5:00 PM - EN01.08.02
Colorful Transparent and Flexible Silicon Based Transparent Solar Cells for BIPV Applications
Baurzhan Salimzhanov2,Sung Bum Kang1,Myeong Hoon Jeong2,Ju-Young Kim2,Kyoung Jin Choi2
University of Illinois at Urbana-Champaign1,Ulsan National Institute of Science and Technology2
BIPVs (building-integrated photovoltaics) are regarded as next-generation photovoltaic technologies that can generate electricity in urban areas with limited available land while also serving as aesthetic architectural elements. In terms of aesthetics, new functions are additionally required other than power-conversion efficiency, long-term stability, and price competitiveness of conventional solar cells, such as transparency, color tunability, and flexibility. There are two main approaches to achieving a balance between PCE and AVT (average visible transmittance).1, 2 The first approach is usage wavelength-selective active materials that absorb ultraviolet (UV) and near-infrared (NIR) radiation while transmitting light in the visible region. The second approach is control thickness of active material to decrease light absorption. Recently, Lee et. al.3 demonstrated TSC device based on opaque crystalline-Si. The devices demonstrated 6.7% PCE with 50% transparency, but the problem with rigidity and coloring remains unsolved. Kang et. al.4 demonstrated TSC device using Si microwires array. The device showed 50% transparency and flexibility, but efficiency was only 1.8%.

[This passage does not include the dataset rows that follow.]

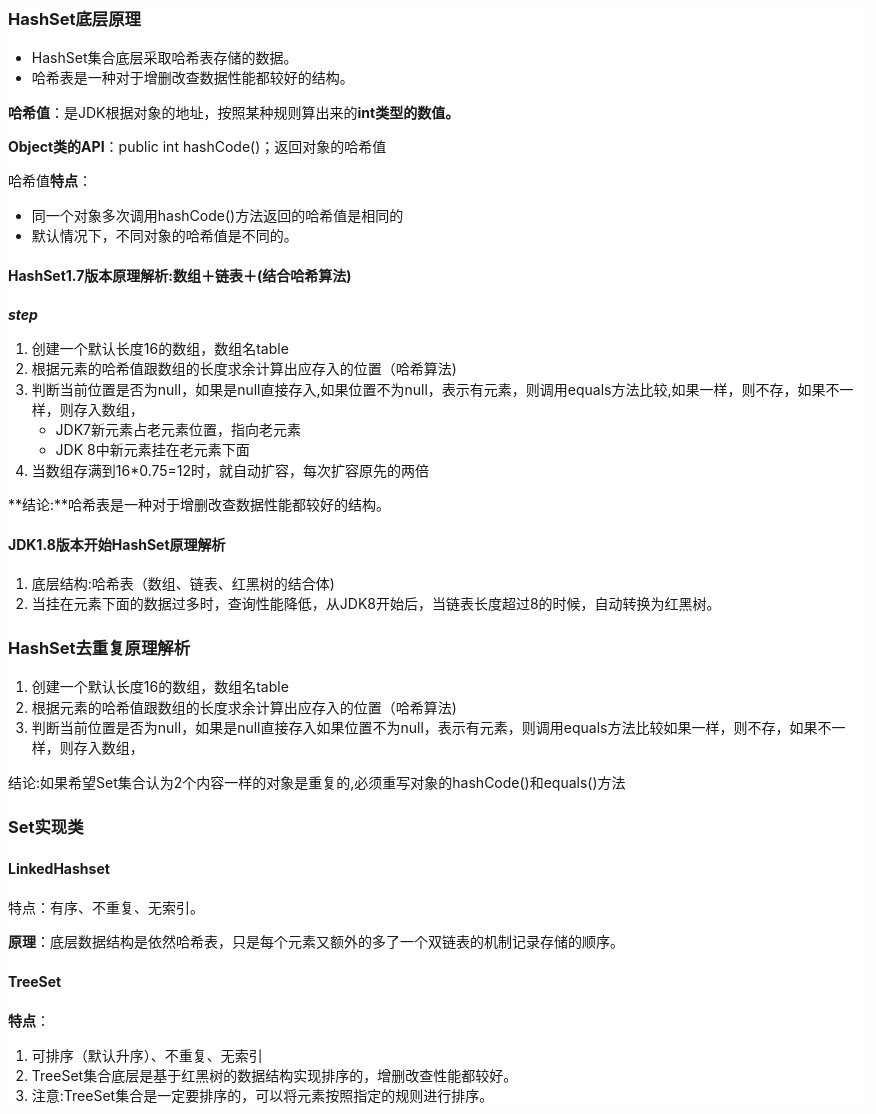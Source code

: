 

### HashSet底层原理

- HashSet集合底层采取哈希表存储的数据。
- 哈希表是一种对于增删改查数据性能都较好的结构。

**哈希值**：是JDK根据对象的地址，按照某种规则算出来的**int类型的数值。**

**Object类的API**：public  int  hashCode()；返回对象的哈希值 

哈希值**特点**：

- 同一个对象多次调用hashCode()方法返回的哈希值是相同的
- 默认情况下，不同对象的哈希值是不同的。



#### **HashSet1.7版本原理解析:数组＋链表＋(结合哈希算法)**

***step***

1. 创建一个默认长度16的数组，数组名table
2. 根据元素的哈希值跟数组的长度求余计算出应存入的位置（哈希算法)
3. 判断当前位置是否为null，如果是null直接存入,如果位置不为null，表示有元素，则调用equals方法比较,如果一样，则不存，如果不一样，则存入数组，
   - JDK7新元素占老元素位置，指向老元素
   - JDK 8中新元素挂在老元素下面
4. 当数组存满到16*0.75=12时，就自动扩容，每次扩容原先的两倍

**结论:**哈希表是一种对于增删改查数据性能都较好的结构。

#### JDK1.8版本开始HashSet原理解析

1. 底层结构:哈希表（数组、链表、红黑树的结合体)
2. 当挂在元素下面的数据过多时，查询性能降低，从JDK8开始后，当链表长度超过8的时候，自动转换为红黑树。



### HashSet去重复原理解析

1. 创建一个默认长度16的数组，数组名table
2. 根据元素的哈希值跟数组的长度求余计算出应存入的位置（哈希算法)
3. 判断当前位置是否为null，如果是null直接存入如果位置不为null，表示有元素，则调用equals方法比较如果一样，则不存，如果不一样，则存入数组，

结论:如果希望Set集合认为2个内容一样的对象是重复的,必须重写对象的hashCode()和equals()方法

### Set实现类

#### LinkedHashset

特点：有序、不重复、无索引。

**原理**：底层数据结构是依然哈希表，只是每个元素又额外的多了一个双链表的机制记录存储的顺序。

#### TreeSet

**特点**：

1. 可排序（默认升序）、不重复、无索引
2. TreeSet集合底层是基于红黑树的数据结构实现排序的，增删改查性能都较好。
3. 注意:TreeSet集合是一定要排序的，可以将元素按照指定的规则进行排序。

Here, we demonstrate a flexible, color-tunable, and large-area transparent solar cell (TSC) based on a 100 μm thick crystalline-Si wafer with a periodic square hole array embedded with PDMS. The periodic hole array was formed using a dry etching process (Bosch process). The ratio of etching gas (SF6) and deposition gas (C4F8) was optimized to reduce Si wall damage during etching. Due to that, the TSC devices exhibit PCE values of 7.38% and 5.52% at the average visible transparencies (AVT) of 45% and 60%, respectively. It should be noted that, following the formation of the periodic hole array, the flexibility of the device was dramatically enhanced, such that the minimum bending radius decreased from 100 mm to 6 mm; it further decreased to 3 mm after PDMS embedding. To explain the extreme enhancement of flexibility, finite difference time domain (FDTD) simulations were applied. The results of the FDTD simulations showed that the periodic hole array structure uniformly distributes the stress across the entire area. The highest stress appeared near hole edges, while the Si grid experienced relatively low stress. Such unequal distribution of stress helps to stop random cracks and their propagation in TSC devices under bending stress. PDMS encapsulation helped to decrease bending radius to 3 mm due to stress relief at the edges of holes and create a neutral plane. TSC device and PDMS maintained 95% of initial PCE after 1000 repeated bending with a radius of 8 mm. In addition, TSCs of various colors were obtained by dispersing the dye inside the PDMS. Blue, green, yellow semitransparent solar cells were fabricated using organic dyes. Despite parasitic absorption of the dyes, the efficiency of the colored devices was reduced only by 5% of colorless device. The PDMS-embedded TSCs demonstrate extremely high flexibility and long-term stability without significant degradation even after cycles bending deformations up to 1000 cycles and 1500 h of the standard damp heat test. We expect that the silicon-based TSCs with a square hole-array and the features of transparency, color tunability, flexibility, high efficiency, and long-term stability showed in the study will speed up the convenient application of BIPV technology.
1. Du, X. Y.; Li, X. R.; Lin, H.; Zhou, L.; Zheng, C. J.; Tao, S. L., A 2019, 7 (13), 7437-7450.
2. Gholami, H.; Rostvik, H. N.; Muller-Eie, D., Energy and Buildings 2019, 203.
3. Lee, K.; Kim, N.; Kim, K.; Um, H. D.; Jin, W.; Choi, D.; Park, J.; Park, K. J.; Lee, S.; Seo, K.. Joule 2020, 4 (1), 235-246.
4. Kang, S. B.; Kim, J. H.; Jeong, M. H.; Sanger, A.; Kim, C. U.; Kim, C. M.; Choi, K. J., Light-Science & Applications 2019, 8.